Krebs on Security:

The new $30 AirTag tracking device from Apple has a feature that allows anyone who finds one of these tiny location beacons to scan it with a mobile phone and discover its owner’s phone number if the AirTag has been set to lost mode. But according to new research, this same feature can be abused to redirect the Good Samaritan to an iCloud phishing page — or to any other malicious website.

And:

When scanned, an AirTag in Lost Mode will present a short message asking the finder to call the owner at at their specified phone number.

And:

Apple’s Lost Mode doesn’t currently stop users from injecting arbitrary computer code into its phone number field — such as code that causes the Good Samaritan’s device to visit a phony Apple iCloud login page.

And this bit of espionage history:

If this sounds like a script from a James Bond movie, you’re not far off the mark.
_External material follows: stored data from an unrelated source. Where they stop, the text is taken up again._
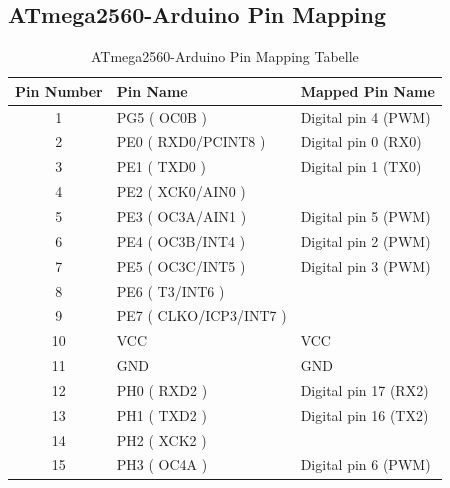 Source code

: \begin{appendix}
 
\newpage

\section{ATmega2560-Arduino Pin Mapping}
\label{sec:pinMapping}
\begin{table}[h]
  \centering
  \caption{ATmega2560-Arduino Pin Mapping Tabelle \cite{ArduinoPinMapping2018}}
    \begin{tabular}{|c|p{15.855em}|p{11.43em}|}
    \hline
    \multicolumn{1}{|p{7.07em}|}{\textbf{Pin Number}} & \textbf{Pin Name} & \textbf{Mapped Pin Name} \\
    \hline
    1     & PG5 ( OC0B ) & Digital pin 4 (PWM) \\
    \hline
    2     & PE0 ( RXD0/PCINT8 ) & Digital pin 0 (RX0) \\
    \hline
    3     & PE1 ( TXD0 ) & Digital pin 1 (TX0) \\
    \hline
    4     & PE2 ( XCK0/AIN0 ) & \multicolumn{1}{l|}{} \\
    \hline
    5     & PE3 ( OC3A/AIN1 ) & Digital pin 5 (PWM) \\
    \hline
    6     & PE4 ( OC3B/INT4 ) & Digital pin 2 (PWM) \\
    \hline
    7     & PE5 ( OC3C/INT5 ) & Digital pin 3 (PWM) \\
    \hline
    8     & PE6 ( T3/INT6 ) & \multicolumn{1}{l|}{} \\
    \hline
    9     & PE7 ( CLKO/ICP3/INT7 ) & \multicolumn{1}{l|}{} \\
    \hline
    10    & VCC   & VCC \\
    \hline
    11    & GND   & GND \\
    \hline
    12    & PH0 ( RXD2 ) & Digital pin 17 (RX2) \\
    \hline
    13    & PH1 ( TXD2 ) & Digital pin 16 (TX2) \\
    \hline
    14    & PH2 ( XCK2 ) & \multicolumn{1}{l|}{} \\
    \hline
    15    & PH3 ( OC4A ) & Digital pin 6 (PWM) \\
    \hline

\end{tabular}
\end{table}
\end{appendix}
A USB stick with malware is very likely how U.S. and Israeli cyber hackers got the infamous Stuxnet worm into the internal, air-gapped network that powered Iran’s nuclear enrichment facilities a decade ago. In 2008, a cyber attack described at the time as “the worst breach of U.S. military computers in history” was traced back to a USB flash drive left in the parking lot of a U.S. Department of Defense facility.

There clearly seems to be a phishing opportunity here. Guessing that Apple could add code to the firmware to prevent the injection of code to an AirTag phone number. No matter, good to be aware of this sort of attack.